### Given data
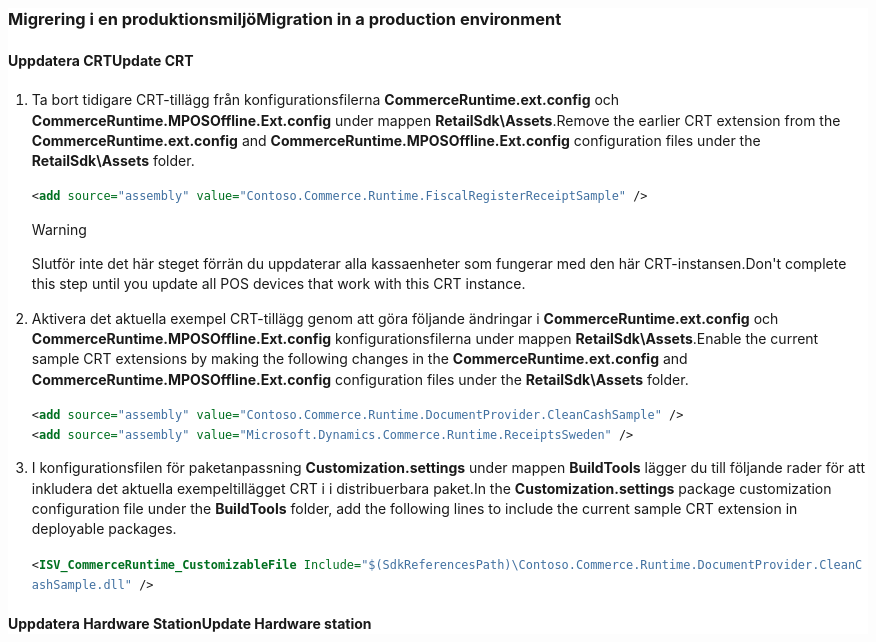 ### <a name="migration-in-a-production-environment"></a><span data-ttu-id="9b3d6-389">Migrering i en produktionsmiljö</span><span class="sxs-lookup"><span data-stu-id="9b3d6-389">Migration in a production environment</span></span>

#### <a name="update-crt"></a><span data-ttu-id="9b3d6-390">Uppdatera CRT</span><span class="sxs-lookup"><span data-stu-id="9b3d6-390">Update CRT</span></span>

1. <span data-ttu-id="9b3d6-391">Ta bort tidigare CRT-tillägg från konfigurationsfilerna **CommerceRuntime.ext.config** och **CommerceRuntime.MPOSOffline.Ext.config** under mappen **RetailSdk\\Assets**.</span><span class="sxs-lookup"><span data-stu-id="9b3d6-391">Remove the earlier CRT extension from the **CommerceRuntime.ext.config** and **CommerceRuntime.MPOSOffline.Ext.config** configuration files under the **RetailSdk\\Assets** folder.</span></span>

    ``` xml
    <add source="assembly" value="Contoso.Commerce.Runtime.FiscalRegisterReceiptSample" />
    ```

    > [!WARNING]
    > <span data-ttu-id="9b3d6-392">Slutför inte det här steget förrän du uppdaterar alla kassaenheter som fungerar med den här CRT-instansen.</span><span class="sxs-lookup"><span data-stu-id="9b3d6-392">Don't complete this step until you update all POS devices that work with this CRT instance.</span></span>

2. <span data-ttu-id="9b3d6-393">Aktivera det aktuella exempel CRT-tillägg genom att göra följande ändringar i **CommerceRuntime.ext.config** och **CommerceRuntime.MPOSOffline.Ext.config** konfigurationsfilerna under mappen **RetailSdk\\Assets**.</span><span class="sxs-lookup"><span data-stu-id="9b3d6-393">Enable the current sample CRT extensions by making the following changes in the **CommerceRuntime.ext.config** and **CommerceRuntime.MPOSOffline.Ext.config** configuration files under the **RetailSdk\\Assets** folder.</span></span>

    ``` xml 
    <add source="assembly" value="Contoso.Commerce.Runtime.DocumentProvider.CleanCashSample" />
    <add source="assembly" value="Microsoft.Dynamics.Commerce.Runtime.ReceiptsSweden" />
    ```

3. <span data-ttu-id="9b3d6-394">I konfigurationsfilen för paketanpassning **Customization.settings** under mappen **BuildTools** lägger du till följande rader för att inkludera det aktuella exempeltillägget CRT i i distribuerbara paket.</span><span class="sxs-lookup"><span data-stu-id="9b3d6-394">In the **Customization.settings** package customization configuration file under the **BuildTools** folder, add the following lines to include the current sample CRT extension in deployable packages.</span></span>

    ``` xml
    <ISV_CommerceRuntime_CustomizableFile Include="$(SdkReferencesPath)\Contoso.Commerce.Runtime.DocumentProvider.CleanCashSample.dll" />
    ```

#### <a name="update-hardware-station"></a><span data-ttu-id="9b3d6-395">Uppdatera Hardware Station</span><span class="sxs-lookup"><span data-stu-id="9b3d6-395">Update Hardware station</span></span>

### What you will do
Write out again, exactly, the line containing "in deployable packages.</span></span>" and every later line of the records. Omit the rest.

### Output for this exercise
3. <span data-ttu-id="9b3d6-394">I konfigurationsfilen för paketanpassning **Customization.settings** under mappen **BuildTools** lägger du till följande rader för att inkludera det aktuella exempeltillägget CRT i i distribuerbara paket.</span><span class="sxs-lookup"><span data-stu-id="9b3d6-394">In the **Customization.settings** package customization configuration file under the **BuildTools** folder, add the following lines to include the current sample CRT extension in deployable packages.</span></span>

    ``` xml
    <ISV_CommerceRuntime_CustomizableFile Include="$(SdkReferencesPath)\Contoso.Commerce.Runtime.DocumentProvider.CleanCashSample.dll" />
    ```

#### <a name="update-hardware-station"></a><span data-ttu-id="9b3d6-395">Uppdatera Hardware Station</span><span class="sxs-lookup"><span data-stu-id="9b3d6-395">Update Hardware station</span></span>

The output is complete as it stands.